USA: Two inmates sentenced to death reject Joe Biden’s act of clemency – Statement

In recent weeks, the German Coalition to Abolish the Death Penalty has vehemently supported the campaign to convince President Joe Biden to commute death sentences at the US federal level.

Today we learned about a different perspective through the article “Two death row inmates reject Biden’s commutation of their life sentences” on NBC News.

For our part, we are publishing the following statement:

The German Coalition to Abolish the Death Penalty has noted with sorrow that two of the 37 US federal prisoners whose death sentences were commuted to life imprisonment by President Joe Biden are refusing this form of pardon.

Shannon Agofsky (53) and Len Davis (60) justify their refusal to accept commutation on the grounds that it would harm their appeals and attempts to prove their innocence – only those who are sentenced to death – they point out – have the right to a more intensive review of their conviction.
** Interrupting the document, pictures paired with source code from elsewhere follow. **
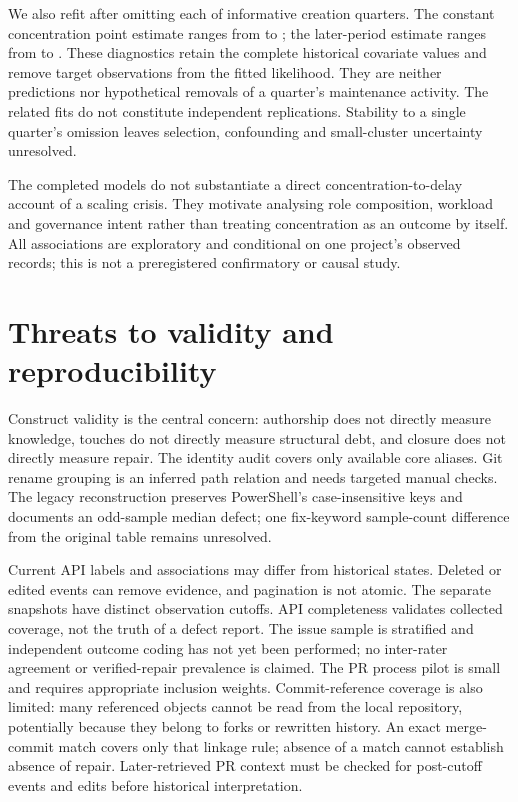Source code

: \documentclass[11pt]{article}
\begin{document}
We also refit after omitting each of \InfluenceQuarterCount{} informative
creation quarters. The constant concentration point estimate ranges from
\InfluenceConstantMin{} to \InfluenceConstantMax{}; the later-period estimate
ranges from \InfluenceLateMin{} to \InfluenceLateMax{}.
These diagnostics retain the complete historical covariate values and remove
target observations from the fitted likelihood. They are neither predictions
nor hypothetical removals of a quarter's maintenance activity. The related fits
do not constitute independent replications. Stability to a single quarter's
omission leaves selection, confounding and small-cluster uncertainty unresolved.

The completed models do not substantiate a direct concentration-to-delay account
of a scaling crisis. They motivate analysing role composition, workload and
governance intent rather than treating concentration as an outcome by itself.
All associations are exploratory and conditional on one project's observed
records; this is not a preregistered confirmatory or causal study.

\section{Threats to validity and reproducibility}
Construct validity is the central concern: authorship does not directly measure
knowledge, touches do not directly measure structural debt, and closure does
not directly measure repair. The identity audit covers only available core
aliases. Git rename grouping is an inferred path relation and needs targeted
manual checks. The legacy reconstruction preserves PowerShell's case-insensitive
keys and documents an odd-sample median defect; one fix-keyword sample-count
difference from the original table remains unresolved.

Current API labels and associations may differ from historical states. Deleted
or edited events can remove evidence, and pagination is not atomic. The separate
snapshots have distinct observation cutoffs. API completeness validates collected
coverage, not the truth of a defect report. The issue sample is stratified and
independent outcome coding has not yet been performed; no inter-rater agreement
or verified-repair prevalence is claimed. The PR process pilot is small and
requires appropriate inclusion weights.
Commit-reference coverage is also limited: many referenced objects cannot be
read from the local repository, potentially because they belong to forks or
rewritten history. An exact merge-commit match covers only that linkage rule;
absence of a match cannot establish absence of repair. Later-retrieved PR context
must be checked for post-cutoff events and edits before historical interpretation.
\end{document}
The German Coalition to Abolish the Death Penalty, which has actively joined the campaign to persuade President Biden to commute all death sentences at the federal and military level, finds it regrettable that the news of the commutation of the death sentences to life imprisonment was not cause for joy for all 37 individuals concerned.
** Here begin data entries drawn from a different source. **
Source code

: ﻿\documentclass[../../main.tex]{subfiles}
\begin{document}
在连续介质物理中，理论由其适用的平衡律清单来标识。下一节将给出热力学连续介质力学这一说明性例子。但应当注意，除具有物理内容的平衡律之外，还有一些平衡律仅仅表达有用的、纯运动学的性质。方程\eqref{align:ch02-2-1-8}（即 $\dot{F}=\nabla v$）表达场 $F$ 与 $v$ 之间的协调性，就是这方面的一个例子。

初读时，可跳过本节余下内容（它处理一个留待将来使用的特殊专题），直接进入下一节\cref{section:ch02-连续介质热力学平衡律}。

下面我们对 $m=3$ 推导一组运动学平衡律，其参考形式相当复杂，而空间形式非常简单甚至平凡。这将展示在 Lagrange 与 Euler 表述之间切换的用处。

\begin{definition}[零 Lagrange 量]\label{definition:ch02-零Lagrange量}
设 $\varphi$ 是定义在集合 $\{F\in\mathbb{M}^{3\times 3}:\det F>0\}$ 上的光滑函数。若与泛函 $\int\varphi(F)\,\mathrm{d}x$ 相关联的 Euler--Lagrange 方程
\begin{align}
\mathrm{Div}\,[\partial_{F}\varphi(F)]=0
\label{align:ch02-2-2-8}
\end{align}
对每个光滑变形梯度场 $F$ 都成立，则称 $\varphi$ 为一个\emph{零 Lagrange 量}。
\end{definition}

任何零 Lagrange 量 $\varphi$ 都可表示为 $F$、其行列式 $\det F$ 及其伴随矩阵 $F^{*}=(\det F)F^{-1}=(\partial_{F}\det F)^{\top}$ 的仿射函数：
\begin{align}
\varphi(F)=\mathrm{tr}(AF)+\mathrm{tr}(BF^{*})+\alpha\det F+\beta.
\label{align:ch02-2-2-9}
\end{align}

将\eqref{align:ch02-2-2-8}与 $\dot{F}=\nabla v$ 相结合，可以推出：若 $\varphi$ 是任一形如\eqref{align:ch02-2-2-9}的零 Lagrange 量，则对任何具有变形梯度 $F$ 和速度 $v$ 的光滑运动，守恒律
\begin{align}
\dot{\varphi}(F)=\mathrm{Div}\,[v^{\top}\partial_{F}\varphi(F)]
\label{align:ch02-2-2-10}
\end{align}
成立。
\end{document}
We understand the decisions of Mr. Agofsky and Mr. Davis. We do not see this as a fundamental rejection of the campaign to persuade President Biden to commute the federal death sentences, nor as an endorsement of the death penalty itself.
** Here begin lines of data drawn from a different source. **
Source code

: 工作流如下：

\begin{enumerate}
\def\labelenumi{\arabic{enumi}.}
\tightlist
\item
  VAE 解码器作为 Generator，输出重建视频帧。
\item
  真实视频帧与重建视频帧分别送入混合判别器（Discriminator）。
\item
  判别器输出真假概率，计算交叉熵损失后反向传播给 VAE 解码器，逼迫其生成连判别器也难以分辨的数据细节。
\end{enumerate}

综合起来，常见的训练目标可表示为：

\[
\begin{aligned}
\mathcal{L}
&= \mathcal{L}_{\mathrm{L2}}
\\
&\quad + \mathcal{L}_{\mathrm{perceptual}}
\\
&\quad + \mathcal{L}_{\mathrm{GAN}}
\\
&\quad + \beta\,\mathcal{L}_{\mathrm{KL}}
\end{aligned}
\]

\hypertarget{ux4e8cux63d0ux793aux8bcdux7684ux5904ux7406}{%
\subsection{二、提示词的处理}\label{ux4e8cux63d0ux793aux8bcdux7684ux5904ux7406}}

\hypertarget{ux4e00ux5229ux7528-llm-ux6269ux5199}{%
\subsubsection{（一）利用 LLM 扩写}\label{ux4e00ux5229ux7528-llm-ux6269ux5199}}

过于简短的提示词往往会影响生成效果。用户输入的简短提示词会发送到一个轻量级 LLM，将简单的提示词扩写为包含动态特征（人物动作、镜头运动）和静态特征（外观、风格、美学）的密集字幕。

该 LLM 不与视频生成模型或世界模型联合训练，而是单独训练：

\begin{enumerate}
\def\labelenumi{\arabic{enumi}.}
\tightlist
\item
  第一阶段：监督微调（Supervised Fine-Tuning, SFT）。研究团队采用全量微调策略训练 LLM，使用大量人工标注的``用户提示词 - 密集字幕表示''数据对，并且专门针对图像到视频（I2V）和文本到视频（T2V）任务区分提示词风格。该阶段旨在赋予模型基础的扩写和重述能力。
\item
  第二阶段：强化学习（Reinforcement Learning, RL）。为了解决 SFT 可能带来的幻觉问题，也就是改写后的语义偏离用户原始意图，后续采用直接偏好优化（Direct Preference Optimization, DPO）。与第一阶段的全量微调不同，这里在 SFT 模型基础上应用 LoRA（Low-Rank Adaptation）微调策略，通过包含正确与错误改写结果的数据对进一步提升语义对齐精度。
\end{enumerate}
The crucial aspect is rather that it is simply unacceptable for convicted prisoners to have to fear that, as “lifers”, they will have a worse chance in court appeals than prisoners sentenced to death.

We therefore see Mr. Agofsky and Mr. Davis’s position not as an argument in favor of the death penalty, but as a criticism of the American legal system, which has once again demonstrated its lack of justice when prisoners sentenced to death have better chances in appeal proceedings than those sentenced to life – or at least have reason to fear this.